Problem details » Repeat word for word everything from the line containing "Fragebogen des DZHW-Studienberechtigtenpanels" to the end of the listing, first and last lines included, and only that.

Supplied data »
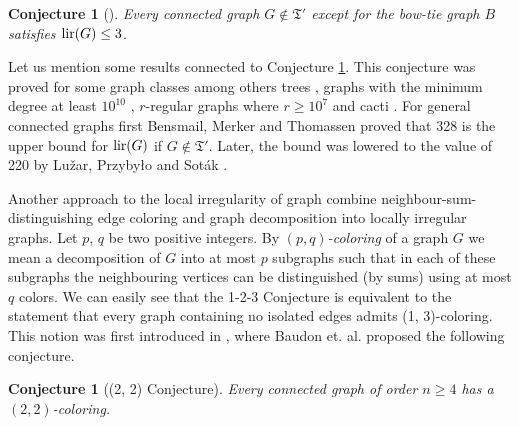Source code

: \documentclass[12pt]{article}
\newtheorem{cnj}[tw]{Conjecture}
\begin{document}
\begin{cnj}[\cite{Sedlar Skrekovski 2}]
\label{graph3}
Every connected graph $G \notin \mathfrak{T'}$ except for the bow-tie graph $B$  satisfies ${\rm lir}(G)\leq 3$.
\end{cnj}
Let us mention some results connected to Conjecture \ref{graph3}. This conjecture was proved for some graph classes among others trees \cite{Baudon Bensmail}, graphs with the minimum degree at least $10^{10}$ \cite{Przybylo}, $r$-regular graphs where $r\geq 10^7$ \cite{Baudon Bensmail Przybylo Wozniak} and cacti \cite{Sedlar Skrekovski 2}. For general connected graphs first Bensmail, Merker and Thomassen \cite{Bensmail Merker Thomassen} proved that 328 is the upper bound for ${\rm lir}(G)$ if $G\notin \mathfrak{T'}$. Later, the bound was lowered to the value of 220 by Lu\v zar, Przybyło and Soták  \cite{Luzar Przybylo Sotak}.

Another approach to the local irregularity of graph combine neighbour-sum-distinguishing edge coloring and graph decomposition into locally irregular graphs. Let $p$, $q$ be two positive integers. By $(p, q)$\textit{-coloring} of a graph $G$ we mean a decomposition of $G$ into at most $p$ subgraphs such that in each of these subgraphs the neighbouring vertices can be distinguished (by sums) using at most $q$ colors. We can easily see that the 1-2-3 Conjecture is equivalent to the statement that every graph containing no isolated edges admits (1, 3)-coloring. This notion was first introduced in \cite{Baudon Bensmail Davot Hocquard}, where Baudon et. al. proposed the following conjecture.

\begin{cnj}[(2, 2) Conjecture]
\label{2,2}
Every connected graph of order $n\geq 4$ has a $(2,2)$-coloring.
\end{cnj}
\end{document}
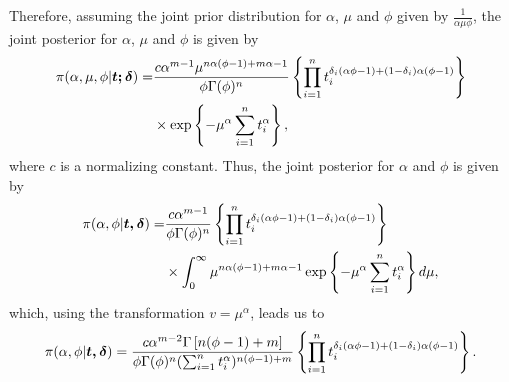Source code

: Therefore, assuming the joint prior distribution for $\alpha$, $\mu$ and $\phi$ given by $\frac{1}{\alpha\mu\phi}$, the joint posterior for $\alpha$, $\mu$ and $\phi$ is given by
\begin{align*}%
\pi(\alpha,\mu,\phi|\bs{t;\delta})
=&\frac{c\alpha^{m-1}\mu^{n\alpha(\phi-1)+m\alpha-1}}{\phi\Gamma(\phi)^n}\left\{\prod_{i=1}^n{t_i^{\delta_i(\alpha\phi-1)+(1-\delta_i)\alpha(\phi-1)}}\right\}\nonumber \\
&\times \exp\left\{-\mu^{\alpha}\sum_{i=1}^n t_i^{\alpha}\right\},
\end{align*} %
where $c$ is a normalizing constant. Thus, the joint posterior for $\alpha$ and $\phi$ is given by
\begin{align*}\pi(\alpha,\phi|\boldsymbol{t,\delta})
=&\frac{c\alpha^{m-1}}{\phi\Gamma(\phi)^n}\left\{\prod_{i=1}^n{t_i^{\delta_i(\alpha\phi-1)+(1-\delta_i)\alpha(\phi-1)}}\right\}\nonumber\\
&\times \int_{0}^\infty \mu^{n\alpha(\phi-1)+m\alpha-1} \exp\left\{-\mu^{\alpha}\sum_{i=1}^n t_i^{\alpha}\right\}d\mu,
\end{align*}
which, using the transformation $v=\mu^{\alpha}$, leads us to
\begin{equation*}%
\pi(\alpha,\phi|\bs{t,\delta})
=\frac{c\alpha^{m-2}\Gamma\left[n(\phi-1)+m\right]}{\phi\Gamma(\phi)^n(\sum_{i=1}^n t_i^\alpha)^{n(\phi-1)+m}} \left\{\prod_{i=1}^n{t_i^{\delta_i(\alpha\phi-1)+(1-\delta_i)\alpha(\phi-1)}}\right\}.
\end{equation*}

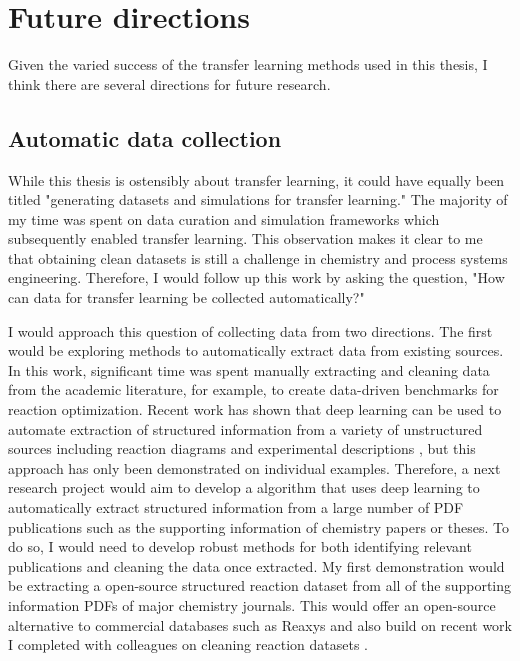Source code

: \section{Future directions}

Given the varied success of the transfer learning methods used in this thesis, I think there are several directions for future research.



\subsection{Automatic data collection}

While this thesis is ostensibly about transfer learning, it could have equally been titled "generating datasets and simulations for transfer learning." The majority of my time was spent on data curation and simulation frameworks which subsequently enabled transfer learning.  This observation makes it clear to me that obtaining clean datasets is still a challenge in chemistry and process systems engineering. Therefore, I would follow up this work by asking the question, "How can data for transfer learning be collected automatically?"

I would approach this question of collecting data from two directions. The first would be exploring methods to automatically extract data from existing sources. In this work, significant time was spent manually extracting and cleaning data from the academic literature, for example, to create data-driven benchmarks for reaction optimization. Recent work has shown that deep learning can be used to automate extraction of structured information from a variety of unstructured sources including reaction diagrams\cite{Qian2023} and experimental descriptions \cite{Guo2021}, but this approach has only been demonstrated on individual examples. Therefore, a next research project would aim to develop a algorithm that uses deep learning to  automatically extract structured information from a large number of PDF publications such as the supporting information of chemistry papers or theses. To do so, I would need to develop robust methods for both identifying relevant publications and cleaning the data once extracted.  My first demonstration would be extracting a open-source structured reaction dataset from all of the supporting information PDFs of major chemistry journals. This would offer an open-source alternative to commercial databases such as Reaxys and also build on recent work I completed with colleagues on cleaning reaction datasets \cite{Wigh2023}.

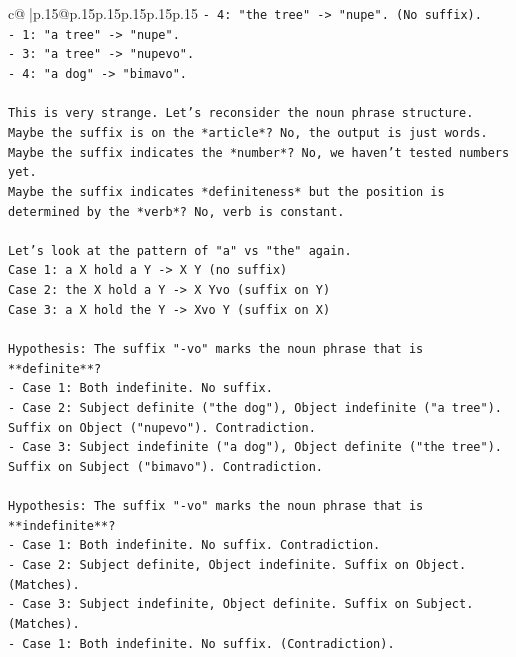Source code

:\documentclass{article}
\begin{document}
{\begin{supertabular}{c@{$\;$}|p{.15\linewidth}@{}p{.15\linewidth}p{.15\linewidth}p{.15\linewidth}p{.15\linewidth}p{.15\linewidth}}
{{{\texttt{{-} 4: "the tree" {-}> "nupe". (No suffix).} \\
\texttt{{-} 1: "a tree" {-}> "nupe".} \\
\texttt{{-} 3: "a tree" {-}> "nupevo".} \\
\texttt{{-} 4: "a dog" {-}> "bimavo".} \\
\\ 
\texttt{This is very strange. Let's reconsider the noun phrase structure.} \\
\texttt{Maybe the suffix is on the *article*? No, the output is just words.} \\
\texttt{Maybe the suffix indicates the *number*? No, we haven't tested numbers yet.} \\
\texttt{Maybe the suffix indicates *definiteness* but the position is determined by the *verb*? No, verb is constant.} \\
\\ 
\texttt{Let's look at the pattern of "a" vs "the" again.} \\
\texttt{Case 1: a X hold a Y {-}> X Y (no suffix)} \\
\texttt{Case 2: the X hold a Y {-}> X Yvo (suffix on Y)} \\
\texttt{Case 3: a X hold the Y {-}> Xvo Y (suffix on X)} \\
\\ 
\texttt{Hypothesis: The suffix "{-}vo" marks the noun phrase that is **definite**?} \\
\texttt{{-} Case 1: Both indefinite. No suffix.} \\
\texttt{{-} Case 2: Subject definite ("the dog"), Object indefinite ("a tree"). Suffix on Object ("nupevo"). Contradiction.} \\
\texttt{{-} Case 3: Subject indefinite ("a dog"), Object definite ("the tree"). Suffix on Subject ("bimavo"). Contradiction.} \\
\\ 
\texttt{Hypothesis: The suffix "{-}vo" marks the noun phrase that is **indefinite**?} \\
\texttt{{-} Case 1: Both indefinite. No suffix. Contradiction.} \\
\texttt{{-} Case 2: Subject definite, Object indefinite. Suffix on Object. (Matches).} \\
\texttt{{-} Case 3: Subject indefinite, Object definite. Suffix on Subject. (Matches).} \\
\texttt{{-} Case 1: Both indefinite. No suffix. (Contradiction).} \\
}}}
\end{supertabular}}
\end{document}
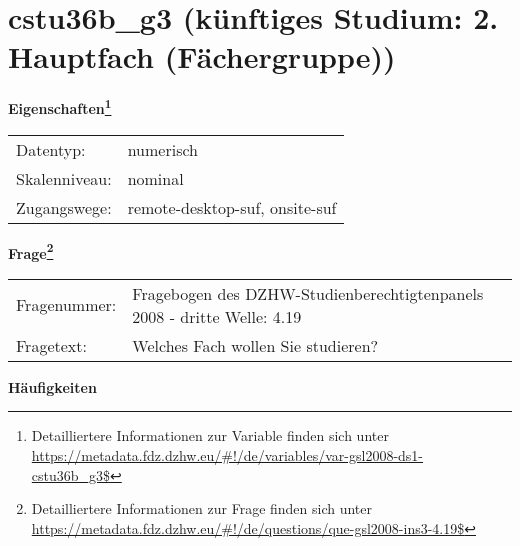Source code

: 
    \setcounter{footnote}{0}

    \vspace*{-1.8cm}
	\section{cstu36b\_g3 (künftiges Studium: 2. Hauptfach (Fächergruppe))}
	\label{section:cstu36b_g3}



    \vspace*{0.5cm}
    \noindent\textbf{Eigenschaften\footnote{Detailliertere Informationen zur Variable finden sich unter
		\url{https://metadata.fdz.dzhw.eu/\#!/de/variables/var-gsl2008-ds1-cstu36b_g3$}}}\\
	\begin{tabularx}{\hsize}{@{}lX}
	Datentyp: & numerisch \\
	Skalenniveau: & nominal \\
	Zugangswege: &
	  remote-desktop-suf, 
	  onsite-suf
 \\
    \end{tabularx}



				\vspace*{0.5cm}
                \noindent\textbf{Frage\footnote{Detailliertere Informationen zur Frage finden sich unter
		              \url{https://metadata.fdz.dzhw.eu/\#!/de/questions/que-gsl2008-ins3-4.19$}}}\\
				\begin{tabularx}{\hsize}{@{}lX}
					Fragenummer: &
					  Fragebogen des DZHW-Studienberechtigtenpanels 2008 - dritte Welle:
					  4.19
 \\
					Fragetext: & Welches Fach wollen Sie studieren? \\
				\end{tabularx}





        		\vspace*{0.5cm}
                \noindent\textbf{Häufigkeiten}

Your solution »
					  Fragebogen des DZHW-Studienberechtigtenpanels 2008 - dritte Welle:
					  4.19
 \\
					Fragetext: & Welches Fach wollen Sie studieren? \\
				\end{tabularx}





        		\vspace*{0.5cm}
                \noindent\textbf{Häufigkeiten}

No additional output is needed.